Mehr als zwanzig Jahre danach stellen wir aber mit Bestürzung fest, dass gerade junge Menschen in unserem Land zu wenig vom Unrecht und der Un¬gerechtigkeit der Diktatur wissen, die die SED errichtet und blutig verteidigt hatte.

Manche verdrängen auch heute noch, dass die SED die Staatssicherheit als „Schwert und Schild der Partei“ gegen die eigene Bevölkerung einsetzte. Was die Macht der SED gefährdete oder gefährden konnte, wurde beobachtet, perfide drangsaliert und abgeschirmt. Die SED steht für die tausendfache Bespitzelung, für ein mörderisches Grenzregime und für das undemokratische Regieren gegen Sinn, Verstand und Menschlichkeit.

Wir stehen gegen das Vergessen und für die Aufarbeitung dieses Unrechts.

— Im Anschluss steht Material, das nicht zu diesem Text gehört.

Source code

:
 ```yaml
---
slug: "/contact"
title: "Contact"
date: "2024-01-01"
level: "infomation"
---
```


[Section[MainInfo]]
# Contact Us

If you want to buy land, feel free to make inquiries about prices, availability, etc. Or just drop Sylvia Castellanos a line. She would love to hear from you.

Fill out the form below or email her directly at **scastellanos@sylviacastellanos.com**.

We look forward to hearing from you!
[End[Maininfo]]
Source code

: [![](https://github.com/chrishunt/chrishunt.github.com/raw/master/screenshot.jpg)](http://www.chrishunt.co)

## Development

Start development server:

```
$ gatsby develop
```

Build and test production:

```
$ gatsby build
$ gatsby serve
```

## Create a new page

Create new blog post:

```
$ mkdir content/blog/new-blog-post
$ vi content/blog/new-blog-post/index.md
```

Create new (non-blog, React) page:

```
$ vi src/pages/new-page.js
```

Um der Verklärung der SED entgegenzuwirken, hat die Bundesregierung unter Einbindung der Opferverbände, der Dokumentations- und Gedenkeinrichtungen, der Länder und der betroffenen Ressorts Bilanz gezogen. Neben den jährlichen Berichten liegt nunmehr eine beispielhaft umfassende Darstellung vor, die als Bestandsaufnahme alle bisherigen Maßnahmen zur Aufarbeitung der DDR-Diktatur zusammenfasst – darunter die Rehabilitierung der Opfer, die rechtliche Verfolgung der Täter, die wissenschaftliche Forschung oder die Bildungsarbeit und die Nutzung der Unterlagen der Staatssicherheit der DDR. Der Bund trägt mit mehr als 100 Millionen Euro pro Jahr zur Aufarbeitung der SED-Diktatur bei.

Wie keine andere Fraktion des Bundestages steht die CDU/CSU-Fraktion im Deutschen Bundestag dafür, in der Aufarbeitungsarbeit nicht nachzulassen. Einen Schlussstrich kann und darf es nicht geben. Wir sorgen daher unter anderem für weitere Zugänglichkeit der Akten der Stasi für berechtigt Interessierte bis zum 31. Dezember 2019.